We can express the difference
by defining the romantic,
nineteenth-century periodical
as essentially an organ of opinion,
exercising an avant-garde function
only insofar as it leads and precedes
a vast corps of readers
in the labyrinth of ideas and issues;
but the avant-garde periodical
functions as an independent and isolated
military unit,
completely and sharply detached
from the public, quick to act,
not only to explore but also
to battle, conquer, and adventure
on its own.

The stars he pastes up are colored
only to go with how he feels that day,
blue on up to golden.

It is not that the idea is attributed
to man's inordinate conceit
(though this is sometimes done by the unreflecting);
for, all said and done, a navvy who can walk
into a public-house and order a pot of beer
is an infinitely more wonderful thing
than is the biggest lump of cooling mud
that ever swam in the skies.

And tell me whether any literary work whatsoever
is compatible with states of this kind.

Smilers, all who stand on promontories,
slinkers, whisperers, deliberate approaches,
echoes, time, promises of mercy,
what dreams or goes masked, embraces that fail,
insufficient evidence,
touches of the old wound.

But it is quite natual that sensations
so familiar should be little noticed
and that attention should be drawn to them
only under special circumstances when
they occur unexpectedly or with
unusual strength.

None of the pictures is very large,
which doesn't mean they aren't
valuable.

My own experience of Thomas might be limited,
but Kate had written me quite detailed reports
of her acquaintance with him,
and I think I can safely say that
'exaggerating'
is not a word that either of us would ever use
in connection with him.

Tami's bust
probably measured
fifty-five
or
sixty
inches.

She was an explorer and a pioneer
at the high art of terraforming,
and her techniques in building
living worlds were still the standard,
and her name didn't even need
'Chamberlain'
attached to it.

They find cover among small patches of
natural vegetation, agricultural fields,
and tree plantations to the south,
near the seacoast.

Wilde scuffed the surface of the canal-bank path—
it had changed from trodden dust
to a strip of fused sand
which broadened and merged with the street ahead,
the permanent way made from the same material
as if the finger of a god
had drawn the lines from space—
and waited for the machine to reply.

My protestations of friendship
are not like other people's.

"Classy, virile, Teutonic,"
growls the Old Man.

i said, "i love to. but
i thought you knew everything
about me."

There are just as many differences
among followers of the Sacred King
system, except that none of them
had definite names for their
religion
as such.

...

"Classy,
virile,
Teutonic,"
growls
the
Old
Man.


[p.s. While I was doing this, Dr. Omed was doing his own... like him, i'm interested in seeing your version so send me a copy....]

Saturday, April 17, 2004

Scenes from cafes #6: Creme

New "barista"
asks
if it looks right
to me.

Friday, April 16, 2004

23/5 book meme

The meme infecting the entire world of blogs is the following:

1. Grab the nearest book.
2. Open the book to page 23.
3. Find the fifth sentence.
4. Post the text of the sentence in your journal along with these instructions.

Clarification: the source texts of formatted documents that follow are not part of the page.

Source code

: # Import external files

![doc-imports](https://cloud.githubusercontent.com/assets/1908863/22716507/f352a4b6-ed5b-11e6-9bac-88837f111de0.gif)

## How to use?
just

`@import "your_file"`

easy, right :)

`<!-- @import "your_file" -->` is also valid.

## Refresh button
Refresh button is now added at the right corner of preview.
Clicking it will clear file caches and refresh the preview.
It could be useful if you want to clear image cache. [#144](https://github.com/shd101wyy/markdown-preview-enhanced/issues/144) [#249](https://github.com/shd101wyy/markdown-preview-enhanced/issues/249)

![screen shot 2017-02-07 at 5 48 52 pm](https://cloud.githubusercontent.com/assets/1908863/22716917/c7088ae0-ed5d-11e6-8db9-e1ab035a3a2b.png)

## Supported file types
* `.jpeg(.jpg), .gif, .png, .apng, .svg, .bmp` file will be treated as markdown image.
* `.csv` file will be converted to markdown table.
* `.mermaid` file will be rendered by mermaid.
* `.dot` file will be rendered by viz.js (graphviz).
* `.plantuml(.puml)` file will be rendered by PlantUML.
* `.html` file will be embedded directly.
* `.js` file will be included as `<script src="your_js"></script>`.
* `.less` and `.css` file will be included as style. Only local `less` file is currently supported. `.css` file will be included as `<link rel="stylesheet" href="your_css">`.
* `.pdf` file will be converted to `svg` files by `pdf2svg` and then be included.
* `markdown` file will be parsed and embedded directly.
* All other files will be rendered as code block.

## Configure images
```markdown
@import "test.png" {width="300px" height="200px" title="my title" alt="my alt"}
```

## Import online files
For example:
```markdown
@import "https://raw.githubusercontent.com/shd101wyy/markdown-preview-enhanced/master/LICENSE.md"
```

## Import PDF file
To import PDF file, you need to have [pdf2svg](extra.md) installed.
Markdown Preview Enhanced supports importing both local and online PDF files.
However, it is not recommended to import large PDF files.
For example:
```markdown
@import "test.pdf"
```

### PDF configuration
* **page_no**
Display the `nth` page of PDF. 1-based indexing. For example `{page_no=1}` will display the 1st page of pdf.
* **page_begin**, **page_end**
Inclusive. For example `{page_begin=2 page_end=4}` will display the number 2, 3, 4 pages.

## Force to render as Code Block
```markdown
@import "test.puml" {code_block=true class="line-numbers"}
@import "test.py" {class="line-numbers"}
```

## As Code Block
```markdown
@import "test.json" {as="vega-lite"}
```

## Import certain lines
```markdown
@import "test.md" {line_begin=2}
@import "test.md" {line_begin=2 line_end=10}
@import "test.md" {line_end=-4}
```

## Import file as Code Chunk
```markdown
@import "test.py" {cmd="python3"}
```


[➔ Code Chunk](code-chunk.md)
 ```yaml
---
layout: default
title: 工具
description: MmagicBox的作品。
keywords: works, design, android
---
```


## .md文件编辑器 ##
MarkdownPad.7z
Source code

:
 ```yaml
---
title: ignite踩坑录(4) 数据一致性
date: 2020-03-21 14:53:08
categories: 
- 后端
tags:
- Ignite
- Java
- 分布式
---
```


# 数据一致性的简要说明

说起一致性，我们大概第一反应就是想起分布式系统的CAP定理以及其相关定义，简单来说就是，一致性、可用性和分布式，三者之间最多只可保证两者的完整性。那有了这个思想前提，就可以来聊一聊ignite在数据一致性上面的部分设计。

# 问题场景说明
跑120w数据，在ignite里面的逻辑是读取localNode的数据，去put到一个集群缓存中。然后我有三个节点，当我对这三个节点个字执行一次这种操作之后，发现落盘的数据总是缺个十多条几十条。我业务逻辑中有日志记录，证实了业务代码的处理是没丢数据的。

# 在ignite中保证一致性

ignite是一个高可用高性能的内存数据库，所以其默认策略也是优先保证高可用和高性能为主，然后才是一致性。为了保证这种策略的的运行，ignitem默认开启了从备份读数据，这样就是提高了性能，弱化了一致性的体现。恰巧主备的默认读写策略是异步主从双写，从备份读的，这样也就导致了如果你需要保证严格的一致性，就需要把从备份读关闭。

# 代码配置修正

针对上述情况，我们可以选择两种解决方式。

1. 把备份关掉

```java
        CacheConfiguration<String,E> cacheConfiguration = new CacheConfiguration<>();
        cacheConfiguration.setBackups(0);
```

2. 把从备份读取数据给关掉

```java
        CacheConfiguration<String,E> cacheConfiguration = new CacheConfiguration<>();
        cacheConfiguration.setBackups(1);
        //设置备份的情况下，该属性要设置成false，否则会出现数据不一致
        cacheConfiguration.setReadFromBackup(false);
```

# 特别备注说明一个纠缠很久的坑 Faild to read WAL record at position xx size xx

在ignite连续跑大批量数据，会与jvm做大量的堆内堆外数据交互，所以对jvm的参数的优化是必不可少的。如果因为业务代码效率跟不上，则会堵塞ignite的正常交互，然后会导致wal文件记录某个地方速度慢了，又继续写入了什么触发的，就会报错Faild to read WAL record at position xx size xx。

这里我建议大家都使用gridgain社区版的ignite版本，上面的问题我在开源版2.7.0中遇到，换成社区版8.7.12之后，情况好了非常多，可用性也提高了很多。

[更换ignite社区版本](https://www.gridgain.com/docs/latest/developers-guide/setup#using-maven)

I've come across this everywhere and thought I might have a look at some of the transmission patterns. So here are a set of paths working from a particular instance of the meme going back through the quoted sources in a chain. The first sources I'm using are people who I have linked from this blog

Chain#1
tympan
caterina.net
David Chess
long story short pier
elkins
Amy's Journal (April 8th entry)
I'll gather all the stars each night as they appear (April 8th entry - this entry says that she forgot to credit the source as she had seen it in numerous livejournals - she then gives one of her sources as the next link)
pegkerr
Where are the monkeys of yesteryear? (April 7 entry)
Chris' Journal (April 7 entry)
Stonehead News (April 7 entry)
Bilmo's log (April 7 entry)
the sentimental curmudgeon (April 6 entry)
tully monster's fair and balanced fossil record (April 6 entry)
paintbrush sage (April 6 entry)
cyn (April 6)
Keats and Yeats are on your side (refers back to tully monster as the source in the comments! - there's some weird twisting of time going on here...)

Chain#2
Jen Crispin
????

Chain#3
Pharyngula
Unfogged
[Purse Lip Square Jaw]
Caterina.net
rest of entries as in Chain #1

Interesting the way in which the two chains converge. (We would expect them to converge, but I find where they converged interesting.)

Oh yeah, I suppose I better answer myself....

That evening she danced merengues with us.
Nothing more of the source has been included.